On the other hand, performance sensitivity to MU and NU , shown in Figure 7 (c), demonstrates that the optimal values of (MU , NU ) are (6, 1) . Notice that this graph is not symmetric with respect to MU and NU , because an MU × 1 tile of C is contiguous in memory, but a 1×NU tile is not [15] . Global Search finds (MU , NU ) = (6, 1), whereas the model estimates (2, 1). To clinch the matter, we verified that the performance difference disappears if (MU , NU ) are set to (6, 1) , and all other optimization parameters are set to the values estimated by the model. Since the difference in performance between the code produced by global search and the code produced by using the model is about 40%, it is likely that there is a problem with the model presented in Section 2.3 for determining (MU , NU ). Evidence for this is provided by the line "Local Search" in Figure 7 (d), which shows that there is significant performance gap even if we perform local search, described in more detail in Section 4.2, around the parameter values estimated by the model. In Section 4.1.1, we show how model refinement fixes this problem. 
SUN UltraSPARC IIIi
The optimization parameters derived by using the model and global search are shown in Table 13 (a).

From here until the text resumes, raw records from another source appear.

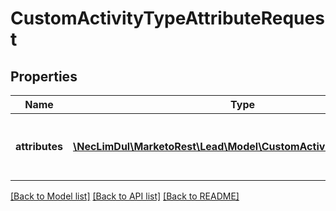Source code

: # CustomActivityTypeAttributeRequest

## Properties
Name | Type | Description | Notes
------------ | ------------- | ------------- | -------------
**attributes** | [**\NecLimDul\MarketoRest\Lead\Model\CustomActivityTypeAttribute[]**](CustomActivityTypeAttribute.md) | List of attributes to add to the activity type | [optional] 

[[Back to Model list]](../README.md#documentation-for-models) [[Back to API list]](../README.md#documentation-for-api-endpoints) [[Back to README]](../README.md)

Figure 13 (c) presents the MMM performance results. On this machine, Model actually performs about 10% better than Global Search.
However, this platform is one of several that expose a deficiency of the model that afflicts ATLAS Global Search as well. The problem lies in the choice of NB. At first sight, it is surprising that the optimal value of NB is so much larger than the model-predicted value. However, when we studied the sensitivity results closely, we realized that these results could be explained by the fact that on this machine, it is actually more beneficial to tile for the L2 cache rather than the L1 cache. Notice that performance increases with increasing values of NB up to NB ≈ 210. Performance degrades for NB > 210, because three tiles do not fit together in the L2 cache anymore (3 × N 2 B > CL2), and L2 conflict misses start to occur. At NB ≈ 360, there is a second, more pronounced, performance drop, which can be explained by applying Inequality (1) for the L2 cache. After this point, L2 capacity misses start to occur. Notice that there are no drops in performance around NB = 52 and NB = 88 which are the corresponding values for the L1 data cache.
In general, it is desirable to tile for the L2 cache if (1) the cache miss latency for the L1 data cache is close to that of the L2 cache, or (2) the cache miss latency of the L1 data cache is small enough that it is possible to entirely hide almost all of the L1 data cache misses with floating point computations. Of course, another possibility is to do multilevel cache tiling but the ATLAS code generator permits tiling for only a single level of the cache hierarchy. In Section 4.1.2, we show how model refinement and local search solve this problem.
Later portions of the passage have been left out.